Saint Jean Chrysostome, dans un commentaire l’épître aux Romains, écrit: « -Il n’y a point de pouvoir qui ne vienne de Dieu. -Que dites-vous ? Tout prince est donc constitué de Dieu ! -Je ne dis point cela puisque je ne parle d’aucun prince en particulier, mais de la chose elle-même, c’est-à-dire de la puissance…​ L’apôtre ne dit pas qu’il n’y a point de prince qui ne vienne de Dieu, mais il dit, en parlant de la chose elle-même, qu’il n’y a point de puissance qui ne dérive de Dieu »[10]. Cette distinction est capitale non seulement parce qu’elle établit une frontière utile entre l’indignité éventuelle de la personne et la dignité de la fonction mais aussi parce qu’elle inanité des querelles qui ont opposé à certains moments de l’histoire les partisans de la royauté, considérée comme seule « divine » et ceux de la démocratie. Léon XIII, par exemple, encore confronté à ces querelles, en France notamment, rappela opportunément l’antique principe : « Ceux qui président au gouvernement de la chose publique peuvent bien être élus par la volonté et le jugement de la multitude. Mais si ce choix désigne le gouvernant, il ne lui confère pas l’autorité de gouverner, il désigne la personne qui en sera investie »[11] ; « Le pouvoir public ne peut venir que de Dieu…​ Tout ce qu’il y a d’autorité parmi les hommes procède de Dieu » « Ces principes ne réprouvent en soi aucune des différentes formes de gouvernement . La souveraineté n’est en soi nécessairement liée à aucune forme politique…​ Bien plus, on ne réprouve pas en soi que le peuple ait sa part plus ou moins grande au gouvernement »[12].

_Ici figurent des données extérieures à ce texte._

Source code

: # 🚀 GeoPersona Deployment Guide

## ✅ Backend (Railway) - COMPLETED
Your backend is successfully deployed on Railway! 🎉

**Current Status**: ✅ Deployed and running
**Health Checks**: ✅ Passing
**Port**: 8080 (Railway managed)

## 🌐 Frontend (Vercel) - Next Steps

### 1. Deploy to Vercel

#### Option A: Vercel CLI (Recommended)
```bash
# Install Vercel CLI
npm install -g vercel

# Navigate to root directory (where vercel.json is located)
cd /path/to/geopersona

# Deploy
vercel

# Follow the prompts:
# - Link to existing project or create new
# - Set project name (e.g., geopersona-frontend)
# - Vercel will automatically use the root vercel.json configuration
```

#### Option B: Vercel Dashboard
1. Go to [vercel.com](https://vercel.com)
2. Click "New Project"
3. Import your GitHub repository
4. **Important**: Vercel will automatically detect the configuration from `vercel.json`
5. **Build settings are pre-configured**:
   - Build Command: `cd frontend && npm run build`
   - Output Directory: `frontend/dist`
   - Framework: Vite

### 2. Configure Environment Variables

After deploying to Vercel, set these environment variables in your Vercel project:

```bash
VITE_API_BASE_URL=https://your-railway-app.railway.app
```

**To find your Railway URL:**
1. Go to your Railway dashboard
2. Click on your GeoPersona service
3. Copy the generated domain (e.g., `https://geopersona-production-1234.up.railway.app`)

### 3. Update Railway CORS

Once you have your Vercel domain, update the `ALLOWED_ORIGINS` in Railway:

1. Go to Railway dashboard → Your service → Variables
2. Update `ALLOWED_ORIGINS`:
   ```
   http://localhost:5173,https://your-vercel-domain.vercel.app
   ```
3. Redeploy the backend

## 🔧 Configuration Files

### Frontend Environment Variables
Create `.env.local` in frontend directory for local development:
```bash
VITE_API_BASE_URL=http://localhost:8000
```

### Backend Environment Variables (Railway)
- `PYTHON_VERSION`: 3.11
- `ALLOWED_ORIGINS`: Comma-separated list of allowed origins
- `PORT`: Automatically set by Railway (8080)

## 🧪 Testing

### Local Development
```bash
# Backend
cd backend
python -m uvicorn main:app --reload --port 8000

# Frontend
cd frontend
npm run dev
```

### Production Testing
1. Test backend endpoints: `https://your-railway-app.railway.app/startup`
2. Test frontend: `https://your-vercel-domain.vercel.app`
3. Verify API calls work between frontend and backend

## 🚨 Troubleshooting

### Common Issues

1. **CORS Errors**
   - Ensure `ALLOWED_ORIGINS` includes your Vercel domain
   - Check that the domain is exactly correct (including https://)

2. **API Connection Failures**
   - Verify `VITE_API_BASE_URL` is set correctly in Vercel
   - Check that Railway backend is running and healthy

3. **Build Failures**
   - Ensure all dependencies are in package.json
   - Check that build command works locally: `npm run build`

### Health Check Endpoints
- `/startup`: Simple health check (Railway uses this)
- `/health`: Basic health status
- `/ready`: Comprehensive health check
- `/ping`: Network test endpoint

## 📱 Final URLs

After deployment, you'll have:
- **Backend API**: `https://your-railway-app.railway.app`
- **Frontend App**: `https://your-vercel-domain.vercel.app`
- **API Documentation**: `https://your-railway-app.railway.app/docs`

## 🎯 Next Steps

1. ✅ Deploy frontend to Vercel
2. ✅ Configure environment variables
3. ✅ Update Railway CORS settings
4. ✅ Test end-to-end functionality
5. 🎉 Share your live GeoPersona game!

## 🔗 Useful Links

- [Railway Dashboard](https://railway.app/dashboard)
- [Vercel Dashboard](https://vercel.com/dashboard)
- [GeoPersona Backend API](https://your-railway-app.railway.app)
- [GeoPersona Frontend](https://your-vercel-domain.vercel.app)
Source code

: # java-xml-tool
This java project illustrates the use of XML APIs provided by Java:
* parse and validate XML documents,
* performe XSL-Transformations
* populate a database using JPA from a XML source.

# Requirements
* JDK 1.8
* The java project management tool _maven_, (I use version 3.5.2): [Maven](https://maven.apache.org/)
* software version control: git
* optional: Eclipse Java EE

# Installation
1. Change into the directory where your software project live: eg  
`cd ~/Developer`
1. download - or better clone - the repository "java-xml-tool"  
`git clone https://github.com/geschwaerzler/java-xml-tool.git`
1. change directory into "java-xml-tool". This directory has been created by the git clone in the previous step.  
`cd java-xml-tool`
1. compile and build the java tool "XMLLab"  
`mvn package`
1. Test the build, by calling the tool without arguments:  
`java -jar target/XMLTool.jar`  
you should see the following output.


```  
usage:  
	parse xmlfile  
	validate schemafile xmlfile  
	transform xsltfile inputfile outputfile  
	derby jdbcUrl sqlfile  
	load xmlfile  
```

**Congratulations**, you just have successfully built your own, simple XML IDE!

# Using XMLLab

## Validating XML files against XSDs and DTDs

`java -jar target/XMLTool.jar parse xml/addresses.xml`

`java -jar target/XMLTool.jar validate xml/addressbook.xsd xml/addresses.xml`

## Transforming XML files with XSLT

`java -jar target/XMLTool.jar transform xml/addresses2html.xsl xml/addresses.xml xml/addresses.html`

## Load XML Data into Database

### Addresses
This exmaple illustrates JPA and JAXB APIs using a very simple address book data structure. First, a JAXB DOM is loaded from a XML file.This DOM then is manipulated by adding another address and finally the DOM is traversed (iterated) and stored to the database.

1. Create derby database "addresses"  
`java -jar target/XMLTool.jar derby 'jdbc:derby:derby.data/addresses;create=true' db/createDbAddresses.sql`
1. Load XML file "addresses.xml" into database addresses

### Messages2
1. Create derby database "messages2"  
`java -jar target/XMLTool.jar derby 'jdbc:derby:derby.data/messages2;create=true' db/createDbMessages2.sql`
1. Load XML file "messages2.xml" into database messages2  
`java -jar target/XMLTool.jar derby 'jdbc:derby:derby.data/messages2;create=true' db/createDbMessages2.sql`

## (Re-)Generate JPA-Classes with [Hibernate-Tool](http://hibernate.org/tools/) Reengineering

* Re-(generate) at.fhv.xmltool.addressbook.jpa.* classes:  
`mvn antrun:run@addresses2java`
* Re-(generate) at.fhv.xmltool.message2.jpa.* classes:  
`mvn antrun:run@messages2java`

Cette mise au point sera très utile quand nous aborderons le problème du régime politique.


1. Il est intéressant de noter que ce commandement est le seul de la deuxième table à être positif comme le sont les trois commandements ayant trait à Dieu.
2. CEC, 2199.
3. Rm, 13, 1-2.
4. Certaines formules modernes sont pour le moins ambigües. Ainsi en est-il de l’article 3 de la Déclaration des droits de l’homme et du citoyen de 1789: « Le principe de toute souveraineté réside essentiellement dans la Nation. Nul corps, nul individu ne peut exercer d’autorité qui n’en émane expressément ». Ainsi en est-il aussi et peut-être davantage encore dans ce passage de l’article 21 de la Déclaration universelle des droits de l’homme de 1948: « La volonté du peuple est le fondement de l’autorité des pouvoirs publics…​ ». On pourrait penser ici, et la plupart des interprètes le pensent, que la Nation ou le peuple sont la source du pouvoir alors qu’il n’est que l’organe possible de sa désignation. A la limite, la Déclaration de 1789 ne reconnaîtrait l’autorité parentale, par exemple, que dans la mesure où elle émanerait de la Nation ! d’une manière générale, la volonté du peuple ne peut être le fondement de l’autorité puisque ces déclarations prétendent reconnaître des droits qui « découlent de la dignité inhérente à la personne humaine » dit le Pacte de 1966 (relatif aux droits civils et politiques), « inaliénables » dit le texte de 1948, « naturels » dit le texte de 1798. Proclamer des droits et faire de la volonté populaire la source de toute autorité et donc de tout droit paraît contradictoire. Si l’on reconnaît des droits à l’homme, ceux-ci ne sont pas attribués ou concédés par quelque assemblée que ce soit. C’est reconnaître implicitement que l’homme jouit par ses droits d’une autorité qu’il porte en lui et qui n’est pas le don d’une communauté ou d’un peuple. Si la volonté du peuple est le seul fondement de l’autorité, même de l’autorité publique, les droits alors ne sont qu’une concession arbitraire, révisable, aléatoire. Ils ne méritent plus les adjectifs inhérents, inaliénables ou naturels. Nous y reviendrons quand nous étudierons le régime démocratique.
5. Jn 19, 11. Cf. également Rm 13, 1: « Il n’ y a d’autorité que par Dieu et celles qui existent sont établies par Lui ».
6. « C’est par moi que règnent les rois, que les princes rendent la justice, par moi que gouvernent les magistrats et les princes, à tous les souverains légitimes » (Pr 8, 15-16).
7. II, v. 206-207.
8. Cf. BLOCH O. et WARTBURG W. von, Dictionnaire étymologique de la langue française, PUF,1975.
9. Cf. Gn 1 et 2.
10. Sur l’épître aux Romains, Homélie XXIII a, cité par BASSE B., op. cit., p. 42.
11. Diuturnum illud, 29-6-1881.
12. Immortale Dei, 1-11-1895.

⁢c. La légitimité de l’autorité et ses limites

Bien des réticences face à la notion d’autorité seraient dissipées si l’on prenait la peine d’expliquer le rôle réel de l’autorité.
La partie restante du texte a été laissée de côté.